[Start of Attachment]

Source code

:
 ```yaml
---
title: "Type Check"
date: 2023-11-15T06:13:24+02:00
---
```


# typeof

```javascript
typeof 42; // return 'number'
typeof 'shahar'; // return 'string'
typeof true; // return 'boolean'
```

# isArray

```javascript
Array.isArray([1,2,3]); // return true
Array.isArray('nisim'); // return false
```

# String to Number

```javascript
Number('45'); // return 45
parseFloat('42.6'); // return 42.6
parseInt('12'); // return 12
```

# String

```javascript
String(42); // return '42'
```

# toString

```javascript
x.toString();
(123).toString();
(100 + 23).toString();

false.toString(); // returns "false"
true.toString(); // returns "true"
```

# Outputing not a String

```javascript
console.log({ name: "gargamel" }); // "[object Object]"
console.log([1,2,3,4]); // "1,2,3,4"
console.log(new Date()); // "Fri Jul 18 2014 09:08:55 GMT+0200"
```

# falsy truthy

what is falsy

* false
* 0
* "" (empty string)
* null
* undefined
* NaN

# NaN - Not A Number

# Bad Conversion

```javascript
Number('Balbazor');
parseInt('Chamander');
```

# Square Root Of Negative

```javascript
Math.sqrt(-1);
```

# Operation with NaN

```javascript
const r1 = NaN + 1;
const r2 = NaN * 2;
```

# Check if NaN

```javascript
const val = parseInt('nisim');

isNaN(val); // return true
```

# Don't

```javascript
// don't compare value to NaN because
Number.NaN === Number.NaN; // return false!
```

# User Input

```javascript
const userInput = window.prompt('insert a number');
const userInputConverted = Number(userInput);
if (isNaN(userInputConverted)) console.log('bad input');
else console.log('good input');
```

[End of Attachment]

GOAL OF THE EXERCISE> Each line of the records belongs in the answer, reproduced exactly.

EXERCISE RESULT>
Source code

:
 ```yaml
---
title: "Type Check"
date: 2023-11-15T06:13:24+02:00
---
```


# typeof

```javascript
typeof 42; // return 'number'
typeof 'shahar'; // return 'string'
typeof true; // return 'boolean'
```

# isArray

```javascript
Array.isArray([1,2,3]); // return true
Array.isArray('nisim'); // return false
```

# String to Number

```javascript
Number('45'); // return 45
parseFloat('42.6'); // return 42.6
parseInt('12'); // return 12
```

# String

```javascript
String(42); // return '42'
```

# toString

```javascript
x.toString();
(123).toString();
(100 + 23).toString();

false.toString(); // returns "false"
true.toString(); // returns "true"
```

# Outputing not a String

```javascript
console.log({ name: "gargamel" }); // "[object Object]"
console.log([1,2,3,4]); // "1,2,3,4"
console.log(new Date()); // "Fri Jul 18 2014 09:08:55 GMT+0200"
```

# falsy truthy

what is falsy

* false
* 0
* "" (empty string)
* null
* undefined
* NaN

# NaN - Not A Number

# Bad Conversion

```javascript
Number('Balbazor');
parseInt('Chamander');
```

# Square Root Of Negative

```javascript
Math.sqrt(-1);
```

# Operation with NaN

```javascript
const r1 = NaN + 1;
const r2 = NaN * 2;
```

# Check if NaN

```javascript
const val = parseInt('nisim');

isNaN(val); // return true
```

# Don't

```javascript
// don't compare value to NaN because
Number.NaN === Number.NaN; // return false!
```

# User Input

```javascript
const userInput = window.prompt('insert a number');
const userInputConverted = Number(userInput);
if (isNaN(userInputConverted)) console.log('bad input');
else console.log('good input');
```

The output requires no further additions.